◆ Problem details ◆
Filtering the records below, copy only those lines that include the word "recovery".

◇ ◇ ◇ ◇ ◇

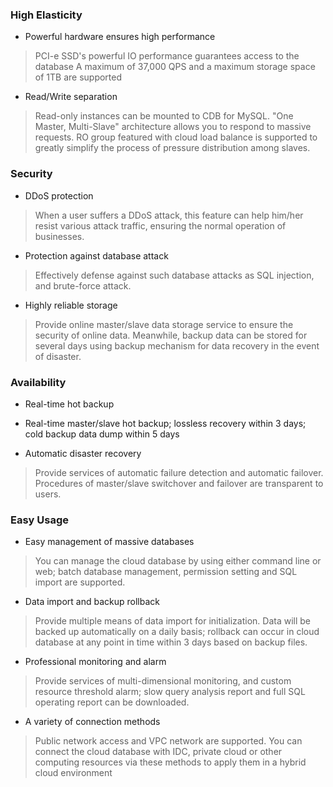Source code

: ### High Elasticity
* Powerful hardware ensures high performance
>PCI-e SSD's powerful IO performance guarantees access to the database
>A maximum of 37,000 QPS and a maximum storage space of 1TB are supported



* Read/Write separation
>Read-only instances can be mounted to CDB for MySQL. "One Master, Multi-Slave" architecture allows you to respond to massive requests. RO group featured with cloud load balance is supported to greatly simplify the process of pressure distribution among slaves.

### Security
* DDoS protection
> When a user suffers a DDoS attack, this feature can help him/her resist various attack traffic, ensuring the normal operation of businesses.

* Protection against database attack
> Effectively defense against such database attacks as SQL injection, and brute-force attack.

* Highly reliable storage
> Provide online master/slave data storage service to ensure the security of online data. Meanwhile, backup data can be stored for several days using backup mechanism for data recovery in the event of disaster.

### Availability
* Real-time hot backup
* Real-time master/slave hot backup; lossless recovery within 3 days; cold backup data dump within 5 days

* Automatic disaster recovery
> Provide services of automatic failure detection and automatic failover. Procedures of master/slave switchover and failover are transparent to users.

### Easy Usage
* Easy management of massive databases
>You can manage the cloud database by using either command line or web; batch database management, permission setting and SQL import are supported.

* Data import and backup rollback
>Provide multiple means of data import for initialization. Data will be backed up automatically on a daily basis; rollback can occur in cloud database at any point in time within 3 days based on backup files.

* Professional monitoring and alarm
>Provide services of multi-dimensional monitoring, and custom resource threshold alarm; slow query analysis report and full SQL operating report can be downloaded.

* A variety of connection methods
>Public network access and VPC network are supported. You can connect the cloud database with IDC, private cloud or other computing resources via these methods to apply them in a hybrid cloud environment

◇ ◇ ◇ ◇ ◇

◆ Response to this exercise ◆
> Provide online master/slave data storage service to ensure the security of online data. Meanwhile, backup data can be stored for several days using backup mechanism for data recovery in the event of disaster.
* Real-time master/slave hot backup; lossless recovery within 3 days; cold backup data dump within 5 days
* Automatic disaster recovery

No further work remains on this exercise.